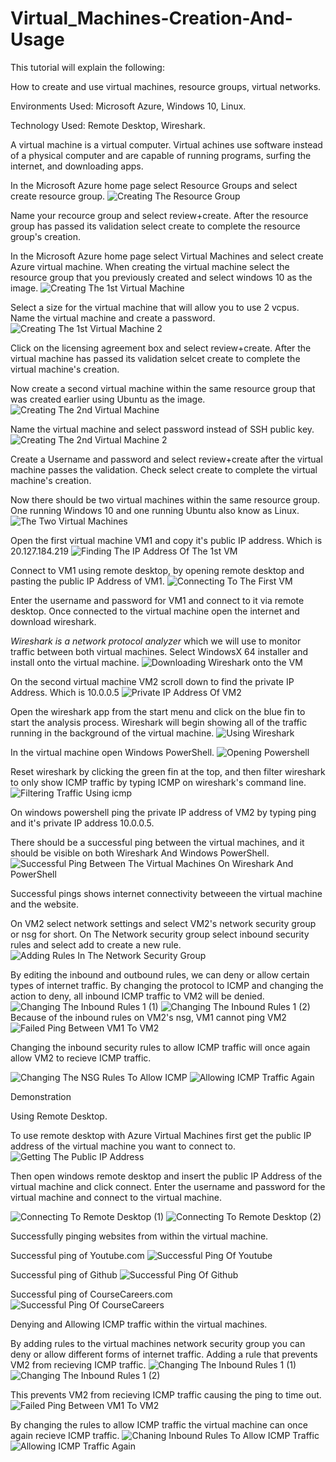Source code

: # Virtual_Machines-Creation-And-Usage

This tutorial will explain the following:

How to create and use virtual machines, resource groups, virtual networks.

Environments Used: Microsoft Azure, Windows 10, Linux. 

Technology Used: Remote Desktop, Wireshark.

A virtual machine is a virtual computer. Virtual achines use software instead of a physical computer and are capable of running programs, surfing the internet, and downloading apps. 

In the Microsoft Azure home page select Resource Groups and select create resource group.
![Creating The Resource Group](https://github.com/Ken7281/Virtual_Machines-Creation-And-Usage/assets/142465932/ecefe4a5-39d3-44bb-a5a8-ecac8624450e)

Name your recource group and select review+create. 
After the resource group has passed its validation select create to complete the resource group's creation.

In the Microsoft Azure home page select Virtual Machines and select create Azure virtual machine.
When creating the virtual machine select the resource group that you previously created and select windows 10 as the image.
![Creating The 1st Virtual Machine](https://github.com/Ken7281/Virtual_Machines-Creation-And-Usage/assets/142465932/85d50f7b-9b60-43a6-9020-cc4d721878ab)

Select a size for the virtual machine that will allow you to use 2 vcpus.
Name the virtual machine and create a password. 
![Creating The 1st Virtual Machine 2](https://github.com/Ken7281/Virtual_Machines-Creation-And-Usage/assets/142465932/ae35854a-a1fa-4661-bf9d-32fc40a34d6d)

Click on the licensing agreement box and select review+create.
After the virtual machine has passed its validation selcet create to complete the virtual machine's creation.

Now create a second virtual machine within the same resource group that was created earlier using Ubuntu as the image.
![Creating The 2nd Virtual Machine](https://github.com/Ken7281/Virtual_Machines-Creation-And-Usage/assets/142465932/9650a13d-dfa5-4e2d-861e-bcdf7ecf7a0e)

Name the virtual machine and select password instead of SSH public key.
![Creating The 2nd Virtual Machine 2](https://github.com/Ken7281/Virtual_Machines-Creation-And-Usage/assets/142465932/f6073b02-9051-4b7c-8239-d51e6389e833)

Create a Username and password and select review+create after the virtual machine passes the validation.
Check select create to complete the virtual machine's creation.

Now there should be two virtual machines within the same resource group. One running Windows 10 and one running Ubuntu also know as Linux.
![The Two Virtual Machines](https://github.com/Ken7281/Virtual_Machines-Creation-And-Usage/assets/142465932/4ba7e14f-1eb1-4ea2-a583-474b4887c728)

Open the first virtual machine VM1 and copy it's public IP address. Which is 20.127.184.219
![Finding The IP Address Of The 1st VM](https://github.com/Ken7281/Virtual_Machines-Creation-And-Usage/assets/142465932/baf8d482-e0ed-444a-895e-eeb12a28c152)

Connect to VM1 using remote desktop, by opening remote desktop and pasting the public IP Address of VM1.
![Connecting To The First VM](https://github.com/Ken7281/Virtual_Machines-Creation-And-Usage/assets/142465932/12ddd9b6-ede2-4359-a45c-f99b6f5736e7)

Enter the username and password for VM1 and connect to it via remote desktop.
Once connected to the virtual machine open the internet and download wireshark.

*Wireshark is a network protocol analyzer* which we will use to monitor traffic between both virtual machines.
Select WindowsX 64 installer and install onto the virtual machine. 
![Downloading Wireshark onto the VM](https://github.com/Ken7281/Virtual_Machines-Creation-And-Usage/assets/142465932/0a337839-7efe-4b21-ab9d-5afb1da3a140)

On the second virtual machine VM2 scroll down to find the private IP Address. Which is 10.0.0.5
![Private IP Address Of VM2](https://github.com/Ken7281/Virtual_Machines-Creation-And-Usage/assets/142465932/75a62686-d853-436f-aa0e-7b82dbd67f12)

Open the wireshark app from the start menu and click on the blue fin to start the analysis process.
Wireshark will begin showing all of the traffic running in the background of the virtual machine.
![Using Wireshark](https://github.com/Ken7281/Virtual_Machines-Creation-And-Usage/assets/142465932/9508d356-4643-4ff5-a655-e828a67da7cb)

In the virtual machine open Windows PowerShell. 
![Opening Powershell](https://github.com/Ken7281/Virtual_Machines-Creation-And-Usage/assets/142465932/cd567309-89de-4537-a9cd-62037bebb2cd)

Reset wireshark by clicking the green fin at the top, and then filter wireshark to only show ICMP traffic by typing ICMP on wireshark's command line.
![Filtering Traffic Using icmp](https://github.com/Ken7281/Virtual_Machines-Creation-And-Usage/assets/142465932/b9cb1598-209e-42d5-8fce-4b00eddaf50a)

On windows powershell ping the private IP address of VM2 by typing ping and it's private IP address 10.0.0.5.

There should be a successful ping between the virtual machines, and it should be visible on both Wireshark And Windows PowerShell.
![Successful Ping Between The Virtual Machines On Wireshark And PowerShell](https://github.com/Ken7281/Virtual_Machines-Creation-And-Usage/assets/142465932/76aee27f-689f-4023-bb65-c4fad219dce6)

Successful pings shows internet connectivity betweeen the virtual machine and the website.

On VM2 select network settings and select VM2's network security group or nsg for short. 
On The Network security group select inbound security rules and select add to create a new rule.
![Adding Rules In The Network Security Group](https://github.com/Ken7281/Virtual_Machines-Creation-And-Usage/assets/142465932/9656a31b-1185-4d45-9da9-51c8a13c7e1d)

By editing the inbound and outbound rules, we can deny or allow certain types of internet traffic.
By changing the protocol to ICMP and changing the action to deny, all inbound ICMP traffic to VM2 will be denied. 
![Changing The Inbound Rules 1 (1)](https://github.com/Ken7281/Virtual_Machines-Creation-And-Usage/assets/142465932/fba3a5dd-734d-44ec-ba38-bf1ab606021d)
![Changing The Inbound Rules 1 (2)](https://github.com/Ken7281/Virtual_Machines-Creation-And-Usage/assets/142465932/0c4c0336-e840-4ed6-b628-09b5329b8af9)
Because of the inbound rules on VM2's nsg, VM1 cannot ping VM2
![Failed Ping Between VM1 To VM2](https://github.com/Ken7281/Virtual_Machines-Creation-And-Usage/assets/142465932/d2f552bd-6b9f-49fa-8b30-08e60048522a)

Changing the inbound security rules to allow ICMP traffic will once again allow VM2 to recieve ICMP traffic.

![Changing The NSG Rules To Allow ICMP](https://github.com/Ken7281/Virtual_Machines-Creation-And-Usage/assets/142465932/bced5605-6527-4666-a99c-262e53da37cf)
![Allowing ICMP Traffic Again](https://github.com/Ken7281/Virtual_Machines-Creation-And-Usage/assets/142465932/e0f43504-d788-4e37-a4c6-39b5dc160d9b)


Demonstration 

Using Remote Desktop.

To use remote desktop with Azure Virtual Machines first get the public IP address of the virtual machine you want to connect to.
![Getting The Public IP Address](https://github.com/Ken7281/Virtual_Machines-Creation-And-Usage/assets/142465932/9809f8c7-f832-4a6d-847b-b25df000b3ca)

Then open windows remote desktop and insert the public IP Address of the virtual machine and click connect. 
Enter the username and password for the virtual machine and connect to the virtual machine.

![Connecting To Remote Desktop (1)](https://github.com/Ken7281/Virtual_Machines-Creation-And-Usage/assets/142465932/0b17136d-858e-4bdd-b1fc-13c45f6eee2c)
![Connecting To Remote Desktop (2)](https://github.com/Ken7281/Virtual_Machines-Creation-And-Usage/assets/142465932/a4b172d7-63fe-4396-a7b5-4081df9b3742)

Successfully pinging websites from within the virtual machine. 

Successful ping of Youtube.com
![Successful Ping Of Youtube](https://github.com/Ken7281/Virtual_Machines-Creation-And-Usage/assets/142465932/8b8b4289-de2f-483a-986a-09f5054a3202)

Successful ping of Github
![Successful Ping Of Github](https://github.com/Ken7281/Virtual_Machines-Creation-And-Usage/assets/142465932/b9bea225-183b-422e-9050-b84180f4d500)

Successful ping of CourseCareers.com 
![Successful Ping Of CourseCareers](https://github.com/Ken7281/Virtual_Machines-Creation-And-Usage/assets/142465932/a46a0a78-548c-47a7-8e7f-027fac6fb4f6)

Denying and Allowing ICMP traffic within the virtual machines. 

By adding rules to the virtual machines network security group you can deny or allow different forms of internet traffic.
Adding a rule that prevents VM2 from recieving ICMP traffic. 
![Changing The Inbound Rules 1 (1)](https://github.com/Ken7281/Virtual_Machines-Creation-And-Usage/assets/142465932/41ae6a8a-e7e1-4ddc-b6d1-48f4b30448ef)
![Changing The Inbound Rules 1 (2)](https://github.com/Ken7281/Virtual_Machines-Creation-And-Usage/assets/142465932/300a2703-2ffc-4a9a-910c-f276090882f3)

This prevents VM2 from recieving ICMP traffic causing the ping to time out.
![Failed Ping Between VM1 To VM2](https://github.com/Ken7281/Virtual_Machines-Creation-And-Usage/assets/142465932/ead87ce9-e1c2-47f6-8e6c-7b57fb255353)

By changing the rules to allow ICMP traffic the virtual machine can once again recieve ICMP traffic. 
![Chaning Inbound Rules To Allow ICMP Traffic](https://github.com/Ken7281/Virtual_Machines-Creation-And-Usage/assets/142465932/23f4ffc8-325b-4830-9cfc-d2d65fca1f6d)
![Allowing ICMP Traffic Again](https://github.com/Ken7281/Virtual_Machines-Creation-And-Usage/assets/142465932/a1352484-c6b1-473b-8f0d-150ab86c76d3)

> **TASK TO COMPLETE**
Across the preceding records, count the lines with the word "prevents" in them and give that figure alone.

> **EXERCISE RESPONSE**
2